There are also the sectoral surveys and so on, and the predictions about what it is likely to do to the profession if you allow it to do these kinds of services in this jurisdiction. That is about the security benefits, but they are also talking about something like a 10% increase in the likely projection of what cyber-security looks like in this jurisdiction—personnel, GDP and so on.
Q
Professor John Child: There are obviously a number. It is always more comfortable when you have a beginning point of criminalisation. The argument to decriminalise in an environment where you want to protect against threats is sometimes a slightly unintuitive sell. Is the criminalisation that we have doing the necessary work in terms of actually fighting the threats? To some extent, yes, but it is limited. Is it doing harms? There is an argument to say that it is doing harms.
This comes back to the point that was made earlier, which was perfectly sensible. When you speak to the CPS and others, their position as prosecutors is to say, “Very few people are being prosecuted, and we certainly don’t want to be prosecuting legitimate cyber-security experts, so there is no problem.” Admittedly, that means there is no problem in terms of actual criminalisation and prosecution, but that is the wrong problem. If you focus on the problem being the chilling effect of the existence of the criminalisation in the first place, you simply cannot solve that through prosecutorial discretion, and nor should you, when it comes to identifying what a wrong is that deserves to be criminalised. You certainly cannot resolve it through sentencing provisions.
The only way that you can sensibly resolve this is either by changing the offence—that is very difficult, not least because, from a position of criminalisation, it might be where other civil jurisdictions begin—or by way of defence, which realistically is the best solve from the point we are at now. If you have a defence that can be specifically tailored for cyber-security and legitimate actors, you can build in reverse burdens of proof. You can build in objective standards of what is required in terms of public interest.
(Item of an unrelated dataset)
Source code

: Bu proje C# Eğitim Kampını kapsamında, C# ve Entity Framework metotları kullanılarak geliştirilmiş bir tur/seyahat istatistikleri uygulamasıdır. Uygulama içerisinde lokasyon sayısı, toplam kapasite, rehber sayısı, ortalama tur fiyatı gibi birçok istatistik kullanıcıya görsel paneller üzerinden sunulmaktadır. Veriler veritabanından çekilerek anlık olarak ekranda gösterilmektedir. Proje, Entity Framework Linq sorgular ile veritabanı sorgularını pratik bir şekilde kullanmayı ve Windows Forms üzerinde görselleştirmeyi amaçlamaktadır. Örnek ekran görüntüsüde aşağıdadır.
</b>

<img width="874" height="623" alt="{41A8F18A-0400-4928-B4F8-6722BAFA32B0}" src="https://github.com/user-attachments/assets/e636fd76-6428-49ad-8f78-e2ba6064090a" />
The point here is that the worry is one of bad actors taking advantage. The reality is that that is very unlikely. The idea that the bad actors we identify within the system would be able to demonstrate how they are acting in the public best interest is almost ridiculous. Indeed, the prospect of better threat intelligence, better securities and so on provides more information and better information-sharing to the NCSC and others and actually leads to more potential for prosecution of nefarious actors rather than less.
It is a more complicated story than we might like in terms of a standard case for changing the criminal law, but it is nevertheless an important one.